Bagaimana kelanjutan korupsi saya?

Ke manakah nanti upeti dan setoran saya?

Bagaimana nasib kongkalikong, dan kepentingan saya?

Bagaimana nasib keluarga saya?

Bagaimana nasib cicilan kreditan saya? Panci belum lunas, kompor masih tinggal tiga angsuran, sepeda pancal baru saja cicilan pertama.

Oh…. Oh…. Oh…

Bila nanti dimutasi ke tempat kering, fasilitas ditarik, setoran dan upeti hilang, dari mana mau bayar aneka kreditan itu? Kan uang yang digunakan untuk membayar banyak diambil dari fasilitas yang didapat dari jabatan yang sekarang.

Oh… Akan kemanakah diri ini.

Dan lihatlah, wajah-wajah absurd, putus asa, berkeliaran di mana-mana. Entah kemanakah wajah pongah yang selama ini mereka kenakan.

Namun bila berjumpa dengan petingginya, tingkahnya mirip kucing, atau anjing?
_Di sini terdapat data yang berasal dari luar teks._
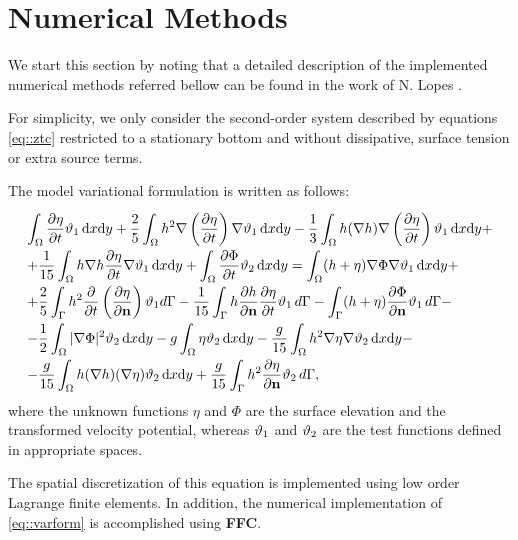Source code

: 

\section{Numerical Methods}
We start this section by noting that a detailed description
of  the implemented numerical methods referred bellow
can be found in the work of N. Lopes \cite{Lop07}.  

For simplicity, we only consider
the second-order system described by
equations \eqref{eq::ztc}  restricted to a stationary
bottom and without
dissipative, surface tension or extra source terms. 

The model variational formulation is written as follows:
\begin{equation}\label{eq::varform}
\renewcommand{\arraystretch}{2.0}
\begin{array}{l}
\displaystyle \int_\Omega\fpar{\eta}{t}\fba\, \dx\dy+\frac{2}{5}\int_\Omega
h^2\nabla\left(\fpar{\eta}{t}\right)\nabla\fba\, \dx\dy-\frac{1}{3}\int_\Omega
h(\nabla h)\nabla\left(\fpar{\eta}{t}\right)\fba\, \dx\dy+\\
\displaystyle +\frac{1}{15}\int_\Omega h\nabla
h\fpar{\eta}{t}\nabla\fba\, \dx\dy
+\int_\Omega \fpar{\Phi}{t}\fbb\, \dx\dy= 
\int_\Omega(h+\eta)\grad{\Phi}\grad{\fba}\, \dx\dy+
\\\displaystyle+\frac{2}{5}\int_\Gamma
h^2\fpar{}{t}\left(\fpar{\eta}{{\bf n}}\right)\fba d\Gamma -
\frac{1}{15}\int_\Gamma h\fpar{h}{\bf
n}\fpar{\eta}{t}\fba\, d\Gamma-\int_\Gamma(h+\eta)\fpar{\Phi}{\bf n}\fba\, d\Gamma-
\\
\displaystyle
-\frac{1}{2}\int_\Omega|\nabla\Phi|^2\fbb\, \dx\dy-g\int_\Omega \eta\fbb\, \dx\dy-
\frac{g}{15}\int_\Omega h^2\nabla\eta\nabla\fbb\, \dx\dy-
\\\displaystyle-\frac{g}{15}\int_\Omega h(\nabla h)(\nabla\eta)\fbb\, \dx\dy +\frac{g}{15}\int_\Gamma h^2\fpar{\eta}{\bf n}\fbb\, d\Gamma,
\end{array}
\end{equation} 
where  the unknown functions
\(\eta\) and \(\Phi\) are the surface elevation and the
transformed velocity potential, whereas  \(\vartheta_1\) and \(\vartheta_2\)  
are the test functions defined in  appropriate spaces.  
  
The spatial  discretization of this equation
is implemented  using low order  Lagrange finite elements. 
In addition, the numerical implementation of \eqref{eq::varform} is accomplished using  \textbf{FFC}. 

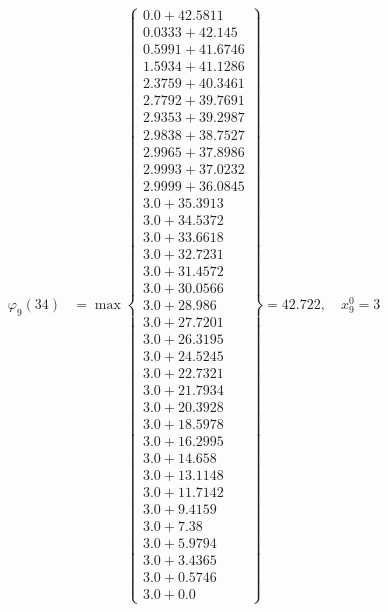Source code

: \documentclass{article}
\begin{document}
\begin{align*}
  
\varphi_{9}(34) &= \max \left\{ \begin{array}{c}
0.0 + 42.5811 \\
 0.0333 + 42.145 \\
 0.5991 + 41.6746 \\
 1.5934 + 41.1286 \\
 2.3759 + 40.3461 \\
 2.7792 + 39.7691 \\
 2.9353 + 39.2987 \\
 2.9838 + 38.7527 \\
 2.9965 + 37.8986 \\
 2.9993 + 37.0232 \\
 2.9999 + 36.0845 \\
 3.0 + 35.3913 \\
 3.0 + 34.5372 \\
 3.0 + 33.6618 \\
 3.0 + 32.7231 \\
 3.0 + 31.4572 \\
 3.0 + 30.0566 \\
 3.0 + 28.986 \\
 3.0 + 27.7201 \\
 3.0 + 26.3195 \\
 3.0 + 24.5245 \\
 3.0 + 22.7321 \\
 3.0 + 21.7934 \\
 3.0 + 20.3928 \\
 3.0 + 18.5978 \\
 3.0 + 16.2995 \\
 3.0 + 14.658 \\
 3.0 + 13.1148 \\
 3.0 + 11.7142 \\
 3.0 + 9.4159 \\
 3.0 + 7.38 \\
 3.0 + 5.9794 \\
 3.0 + 3.4365 \\
 3.0 + 0.5746 \\
 3.0 + 0.0
\end{array} \right\}=42.722,\quad x_{9}^0=3\\
  
  
  

\end{align*}
\end{document}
Lidahnya menjulur, tubuhnya dikibaskan ke kaki sang tuan, seolah berkata,

“Wahai tuan, inilah aku abdimu yang paling loyal. Angkatlah saya, letakkan saya di tempat yang nyaman,”

Selain gambaran ini, ke mana-mana wajah absurd itu bersungut-sungut, ngomong sendiri, berspekulasi sendiri, mirip orang yang sedang menjalani rehabilitasi narkoba.
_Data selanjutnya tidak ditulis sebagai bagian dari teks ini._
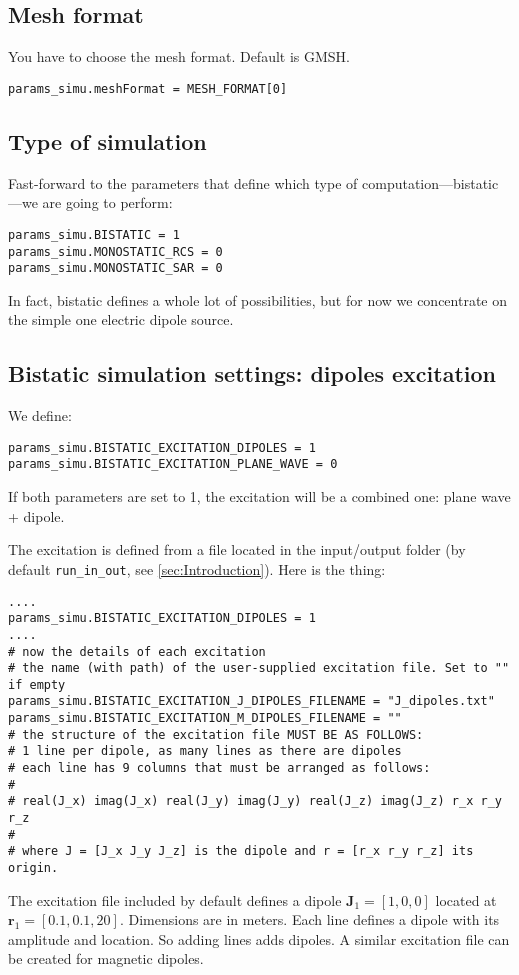 \documentclass[a4paper,10pt]{book}
\begin{document}
\subsection{Mesh format}
%
\par
You have to choose the mesh format. Default is GMSH.
\begin{verbatim}
params_simu.meshFormat = MESH_FORMAT[0]
\end{verbatim}

\subsection{Type of simulation}
%
\par
Fast-forward to the parameters that define which type of computation---bistatic---we are going to perform:
\begin{verbatim}
params_simu.BISTATIC = 1
params_simu.MONOSTATIC_RCS = 0
params_simu.MONOSTATIC_SAR = 0
\end{verbatim}
In fact, bistatic defines a whole lot of possibilities, but for now we concentrate on the simple one electric dipole source.

\subsection{Bistatic simulation settings: dipoles excitation}
\label{subsec:dipole_excitation}
%
\par
We define:
\begin{verbatim}
params_simu.BISTATIC_EXCITATION_DIPOLES = 1
params_simu.BISTATIC_EXCITATION_PLANE_WAVE = 0
\end{verbatim}
If both parameters are set to 1, the excitation will be a combined one: plane wave + dipole.
%
\par
The excitation is defined from a file located in the input/output folder (by default \texttt{run\_in\_out}, see \ref{sec:Introduction}). Here is the thing:
\begin{verbatim}
....
params_simu.BISTATIC_EXCITATION_DIPOLES = 1
....
# now the details of each excitation
# the name (with path) of the user-supplied excitation file. Set to "" if empty
params_simu.BISTATIC_EXCITATION_J_DIPOLES_FILENAME = "J_dipoles.txt"
params_simu.BISTATIC_EXCITATION_M_DIPOLES_FILENAME = ""
# the structure of the excitation file MUST BE AS FOLLOWS:
# 1 line per dipole, as many lines as there are dipoles
# each line has 9 columns that must be arranged as follows:
#
# real(J_x) imag(J_x) real(J_y) imag(J_y) real(J_z) imag(J_z) r_x r_y r_z
#
# where J = [J_x J_y J_z] is the dipole and r = [r_x r_y r_z] its origin.
\end{verbatim}
The excitation file included by default defines a dipole $\mathbf{J}_1 = [1, 0, 0]$ located at $\mathbf{r}_1 = [0.1, 0.1, 20]$. Dimensions are in meters. Each line defines a dipole with its amplitude and location. So adding lines adds dipoles. A similar excitation file can be created for magnetic dipoles.
\end{document}
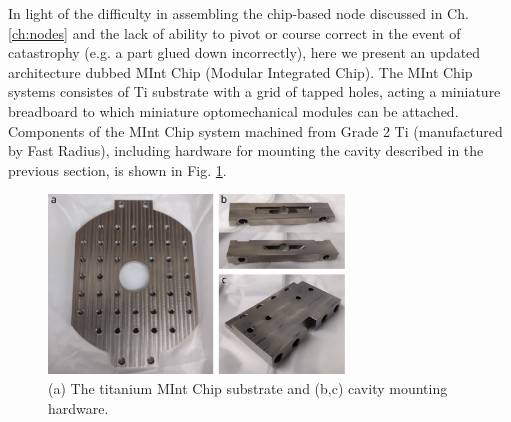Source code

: In light of the difficulty in assembling the chip-based node discussed in Ch. \ref{ch:nodes} and the lack of ability to pivot or course correct in the event of catastrophy (e.g. a part glued down incorrectly), here we present an updated architecture dubbed MInt Chip (Modular Integrated Chip). The MInt Chip systems consistes of Ti substrate with a grid of tapped holes, acting a miniature breadboard to which miniature optomechanical modules can be attached. Components of the MInt Chip system machined from Grade 2 Ti (manufactured by Fast Radius), including hardware for mounting the cavity described in the previous section, is shown in Fig. \ref{fig:mintchip}.
\begin{figure}[htb]
    \centering
    \includegraphics[width=0.7\textwidth]{Images/mint_chip.pdf}
    \caption{(a) The titanium MInt Chip substrate and (b,c) cavity mounting hardware.}
    \label{fig:mintchip}
\end{figure}

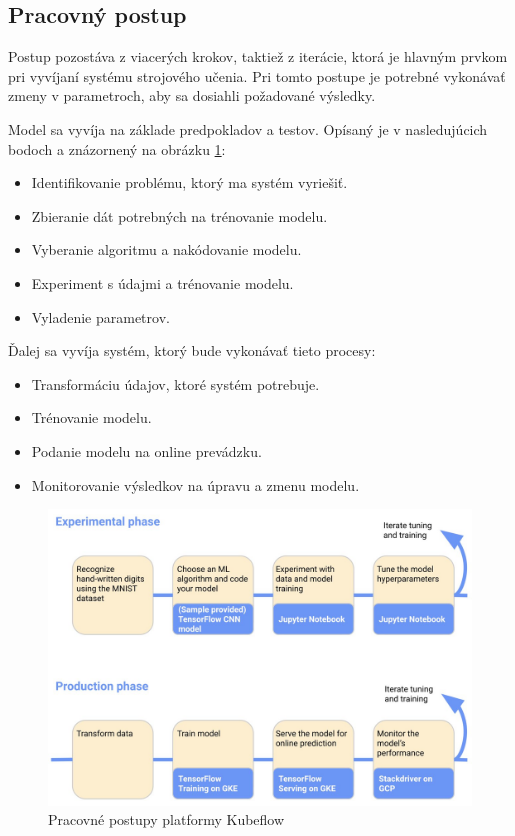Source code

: \subsection{Pracovný postup}

Postup pozostáva z viacerých krokov, taktiež z iterácie, ktorá je hlavným prvkom pri vyvíjaní systému strojového učenia. Pri tomto postupe je potrebné vykonávať zmeny v parametroch, aby sa dosiahli požadované výsledky.

Model sa vyvíja na základe predpokladov a testov. Opísaný je v nasledujúcich bodoch a znázornený na obrázku \ref{postup}: \cite{work}

\begin{itemize}
    \item Identifikovanie problému, ktorý ma systém vyriešiť.
    \item Zbieranie dát potrebných na trénovanie modelu.
    \item Vyberanie algoritmu a nakódovanie modelu.
    \item Experiment s údajmi a trénovanie modelu.
	\item Vyladenie parametrov.
\end{itemize}

Ďalej sa vyvíja systém, ktorý bude vykonávať tieto procesy:

\begin{itemize}
    \item Transformáciu údajov, ktoré systém potrebuje.
	\item Trénovanie modelu.
	\item Podanie modelu na online prevádzku.
	\item Monitorovanie výsledkov na úpravu a zmenu modelu.
\end{itemize}

\begin{figure}[!h]
    \centering
    \includegraphics[width=1\linewidth]{figures/kubeflowwork}
    \caption{Pracovné postupy platformy Kubeflow \cite{work}}
    \label{postup}
\end{figure}


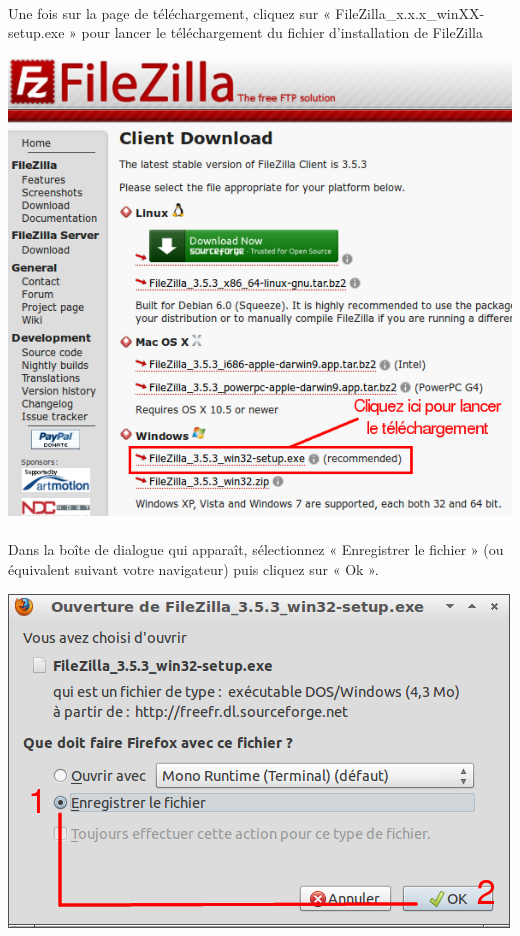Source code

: \documentclass[10pt,a4paper]{article}
\begin{document}
\paragraph{}Une fois sur la page de téléchargement, cliquez sur « FileZilla\_x.x.x\_winXX-setup.exe » pour lancer le téléchargement du fichier d'installation de FileZilla
\begin{center}
\includegraphics[scale=0.4]{img/0013.png}
\end{center}
\paragraph{}Dans la boîte de dialogue qui apparaît, sélectionnez « Enregistrer le fichier » (ou équivalent suivant votre navigateur) puis cliquez sur « Ok ».
\begin{center}
\includegraphics[scale=0.5]{img/0014.png}
\end{center}
\end{document}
“Ah, masak saya mau dimutasi ke tempat yang buruk, kan selama di sini saya sudah berkerja dengan baik.”

“Kan saya dinobatkan sebagai manusia tersxy tahun ini?”

“Ah, masak saya dimutasi ke tempat kering? Pantasnya saya dimutasi lebih tinggi lagi, kalau perlu jadi bosses of the bosses di sini”
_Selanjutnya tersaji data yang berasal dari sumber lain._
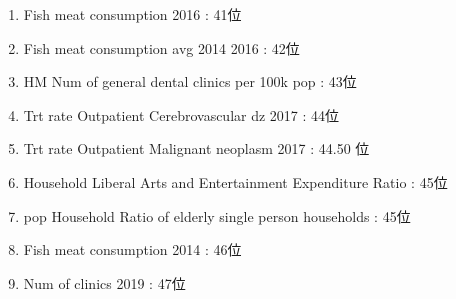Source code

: \begin{multicols}{2}
\begin{enumerate}
	\item Fish meat consumption 2016 : 41位
	\item Fish meat consumption avg 2014 2016 : 42位
	\item HM Num of general dental clinics per 100k pop : 43位
	\item Trt rate Outpatient Cerebrovascular dz 2017 : 44位
	\item Trt rate Outpatient Malignant neoplasm 2017 : 44.50 位
	\item Household Liberal Arts and Entertainment Expenditure Ratio : 45位
	\item pop Household Ratio of elderly single person households : 45位
	\item Fish meat consumption 2014 : 46位
	\item Num of clinics 2019 : 47位
\end{enumerate}

\end{multicols}


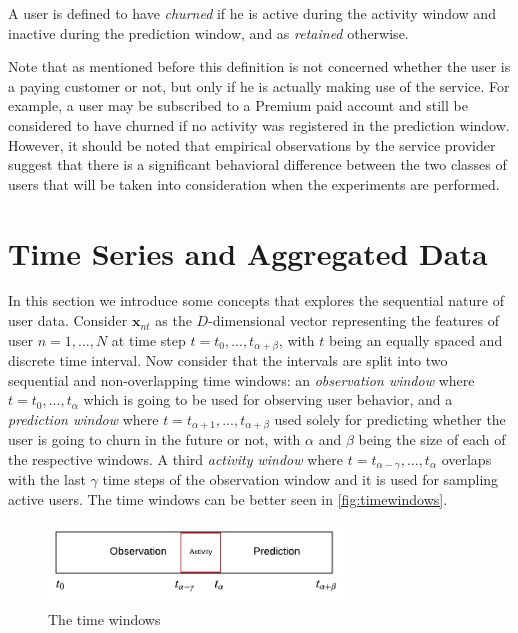 \documentclass{kththesis}
\begin{document}
\begin{definition}
\label{def:churn}
A user is defined to have \emph{churned} if he is active during the activity window and inactive during the prediction window, and as \emph{retained} otherwise.
\end{definition}

Note that as mentioned before this definition is not concerned whether the user is a paying customer or not, but only if he is actually making use of the service. For example, a user may be subscribed to a Premium paid account and still be considered to have churned if no activity was registered in the prediction window. However, it should be noted that empirical observations by the service provider suggest that there is a significant behavioral difference between the two classes of users that will be taken into consideration when the experiments are performed. 

\section{Time Series and Aggregated Data}
\label{sec:timewindows}

In this section we introduce some concepts that explores the sequential nature of user data. Consider $\mathbf{x}_{nt}$ as the $D$-dimensional vector representing the features of user $n=1,...,N$ at time step $t = t_0,...,t_{\alpha+\beta}$, with $t$ being an equally spaced and discrete time interval. Now consider that the intervals are split into two sequential and non-overlapping time windows: an \emph{observation window} where $t = t_0,...,t_\alpha$ which is going to be used for observing user behavior, and a \emph{prediction window} where $t = t_{\alpha+1},...,t_{\alpha+\beta}$ used solely for predicting whether the user is going to churn in the future or not, with $\alpha$ and $\beta$ being the size of each of the respective windows. A third \emph{activity window} where $t=t_{\alpha-\gamma},...,t_\alpha$ overlaps with the last $\gamma$ time steps of the observation window and it is used for sampling active users. The time windows can be better seen in \autoref{fig:timewindows}.

\begin{figure}[h]
    \centering
    \includegraphics[width=0.7\textwidth,keepaspectratio]{figures/timewindows.pdf}
    \caption{The time windows}
    \label{fig:timewindows}
\end{figure}
\end{document}
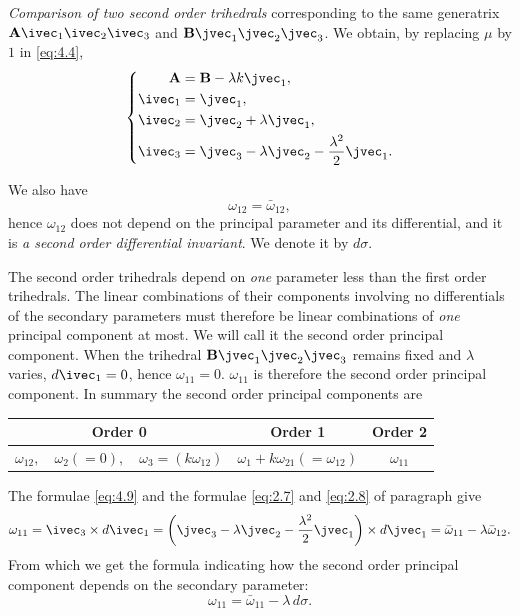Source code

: \emph{Comparison of two second order trihedrals} corresponding to the same generatrix $\mathbf{A}\ivec_{1}\ivec_{2}\ivec_{3}$ and $\mathbf{B}\jvec_{1}\jvec_{2}\jvec_{3}$. We obtain, by replacing $\mu$ by $1$ in \eqref{eq:4.4},
\begin{equation}
  \label{eq:4.9}
  \left\{
    \begin{aligned}
      \mathbf{A}&=\mathbf{B}-\lambda k\jvec_{1},\\
      \ivec_{1}&=\jvec_{1},\\
      \ivec_{2}&=\jvec_{2}+\lambda\jvec_{1},\\
      \ivec_{3}&=\jvec_{3}-\lambda\jvec_{2}-\frac{\lambda^{2}}{2}\jvec_{1}.
    \end{aligned}
  \right.
\end{equation}

We also have
\[
\omega_{12}=\bar\omega_{12},
\]
hence $\omega_{12}$ does not depend on the principal parameter and its differential, and it is \emph{a second order differential invariant}. We denote it by $d\sigma$.

The second order trihedrals depend on \emph{one} parameter less than the first order trihedrals. The linear combinations of their components involving no differentials of the secondary parameters must therefore be linear combinations of \emph{one} principal component at most. We will call it the second order principal component. When the trihedral $\mathbf{B}\jvec_{1}\jvec_{2}\jvec_{3}$ remains fixed and $\lambda$ varies, $d\ivec_{1}=0$, hence $\omega_{11}=0$. $\omega_{11}$ is therefore the second order principal component. In summary the second order principal components are
\begin{center}
  \begin{tabular}{|c|c|c|}
    \hline
    Order 0&Order 1&Order 2\\
    \hline
    $\omega_{12},\quad\omega_{2}(=0),\quad\omega_{3}=(k\omega_{12})$&$\omega_{1}+k\omega_{21}(=\omega_{12})$&$\omega_{11}$\\
    \hline
  \end{tabular}
\end{center}

The formulae \eqref{eq:4.9} and the formulae \eqref{eq:2.7} and \eqref{eq:2.8} of paragraph  give
\[
\omega_{11}=\ivec_{3}\times d\ivec_{1}=\left(\jvec_{3}-\lambda\jvec_{2}-\frac{\lambda^{2}}{2}\jvec_{1}\right)\times d\jvec_{1}=\bar\omega_{11}-\lambda\bar\omega_{12}.
\]
From which we get the formula indicating how the second order principal component depends on the secondary parameter:
\begin{equation}
  \label{eq:4.10}
  \omega_{11}=\bar\omega_{11}-\lambda\,d\sigma.
\end{equation}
“Tapi, kalau nanti saya tetap diganti bagaimana?”

“Oh… Oh… Oh…”

Demikianlah. Suara-suara ini terus bertalu, diiringi irama jantung yang berdetak lebih cepat.

Dag… dug… dag… dug…
Dag… dug… dag… dug…
Dag… dug… dag… dug…
Dag… dug… dag… dug…

Makin lama, makin dekat dengan pengumuman mutasi, suara itu kian keras.

Kasak kusuk pun dimulai. Telepon sana sini, cari gosip ketengan siapa tahu ada yang tahu rahasia para bos, kemanakah dirinya akan dimutasi.

Kalau ada yang merasa aneh, lalu mempertanyakan sikapnya, langsung saja dijawab dengan tangkas, “Ah, cuma nanya aja. Bagi saya mau ditempatkan ke mana saja, ya terserah. Namanya juga kerja ke orang.”

Ah, lidah bisa berbohong, padahal hatinya berkata lain,

“Iya, ya… kalau di tempatkan di mana saja gimana? Kalau nggak prestise gimana? Oh…. Bagaimana nasib diri, kemanakah nasib diri? Bos… Bos… Bos… bantulah hamba sahayamu ini, Bos… Bos… Bos… Engkaulah Tuhan ku...”

Dag… dug… dag… dug…
Dag… dug… dag… dug…
Dag… dug… dag… dug…
Dag… dug… dag… dug…


Kemarin adalah sejarah, esok adalah misteri, dan hari ini adalah berkah. Mungkin karena inilah orang Inggris menyebut hari ini sebagai present day, present yang berarti hadiah. Nikmatilah, karena tak ada sesuatu yang kebetulan.